なんと、現在の三菱UFJ銀行がある場所はストリップ小屋だったのです。
「おー、見てるみてる」と言って手を振るぼくたち。おっぱいがこっちを見て手を振ってるぞーっ。うひょ〜っ、今日もおっぱい大サービスだなー。澄夫ちゃんの声が上ずる。たぶん覗いてる事を知っていて、踊り子のおねえさんたちはわざと控え室の窓を開け放っていたんだと思う。
さぁ特別ショーの始まりだ。窓の外に向かっておっぱいをフリフリする。艶かしく腰振りダンスする踊り子ねえさんが少年たちを魅了する。
それほどオマセでもなく早熟でもなかったけど、小学校の児童とはいえオトコ。そこはエロな心根の琴線に触れて、このおっぱいが堪らなかった。何とも言えないドキドキ。野球もチェリオもいらない。このおっぱいさえあれば生きて行けるって思った。
実のところは完全にストリッパーのお姐さんたちにからかわれて遊ばれていたんだけどね。
当時の用賀は今では考えられないほどこのストリップ劇場の周りにちょっとした店が点在する寂れた商店街があるだけ。その先には畑が広がり、そのまた向こうにも畑しかなかった。ジャリ山から東名高速に向かって目の前に遮るものなどひとつも無く、富士山だってくっきり見えていたよ。
しばらくするとピシャリと唐突に窓が閉まって、おっぱいが終わる。踊り子のおねえさんたちも、揶揄う子どもたちが真っ暗になる前に帰るようにと配慮してたに違いない。
「今日のおっぱいもすごかったな〜」と興奮冷めやらぬマセたガキたちは、ジャリ山を滑り降りて蜘蛛の子を散らすように走り去っていった。
しかし、そこに右田くんの姿はなかった。
おっぱいが終わると、澄夫ちゃんが玉電と山手線を乗り継いで、ぼくを家まで送り届けてくれるのが習わしだった。渋谷のロータリーで玉電を降りる。人ごみの中を山手線に乗り換えるため足早に歩く少年二人。

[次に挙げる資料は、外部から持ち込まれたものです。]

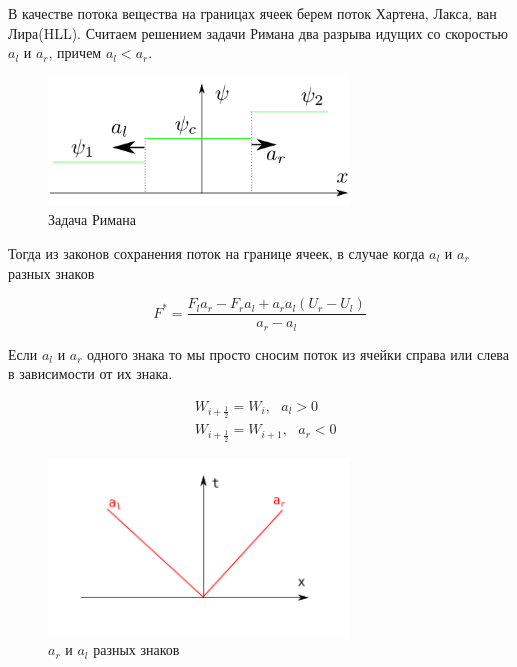 \documentclass[12pt,a4paper]{article}
\begin{document}
В качестве потока вещества на границах ячеек берем поток Хартена, Лакса, ван Лира(HLL). Считаем решением задачи Римана два разрыва идущих со скоростью $a_l$ и $a_r$, причем  $a_l < a_r$. 
\begin{figure}[ht!]
\begin{center}
\includegraphics[width=80mm]{./help/Rieman2.png}
\caption{Задача Римана}
\label{rieman_problem}
\end{center}
\end{figure}

Тогда из законов сохранения поток на границе ячеек, в случае когда  $a_l$ и $a_r$ разных знаков

\begin{equation}
F^* = \frac{F_l a_r - F_r a_l + a_r a_l (U_r - U_l)}{a_r - a_l}
\end{equation}
 
Если $a_l$ и $a_r$ одного знака то мы просто сносим поток из ячейки справа или слева в зависимости от их знака.

\begin{equation}
\begin{aligned}
&W_{i+\frac12} = W_i,\text{  } a_l > 0\\
&W_{i+\frac12} = W_{i+1},\text{  } a_r < 0
\end{aligned}
\end{equation}

\begin{figure}[ht!]
\begin{center}
\includegraphics[width=80mm]{./help/Rieman1.png}
\caption{$a_r$ и $a_l$ разных знаков}
\label{rieman_problem2}
\end{center}
\end{figure}
\end{document}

「右田もなぁ、ほんとは見たいんだよな」手をつないで歩く澄夫ちゃんがそう言った。
ぼくは、違うよって思ってた。真面目で品もあるお坊ちゃまタイプの右田くんが、ジャリ山には行かず駄菓子屋の後に帰宅するのはあたりまえだと思ってた。右田くんはお勉強があるんだ。
「右田くんは真面目なんだよ」
なんだか擁護したくなってぼくはそう言った。
「ちがうよ」と澄夫ちゃん。えっ、なんで?「あいつはチンチンに毛が生えちゃったからダメなんだ。そーなの?なんだか良く理解できないど、そんなルールみたいなものがあるのかと思った。ふぅん。そんならチンチンの毛、剃っちゃえばいいのに、って言おうとしてやめた。
閑話休題
ぼくは「おっぱい星人」ではありません。
そんなことどーでもいいよ、って言われりゃぁそれまでだけど。ちゃんと理由というかきっかけになるエピソードがあるのです。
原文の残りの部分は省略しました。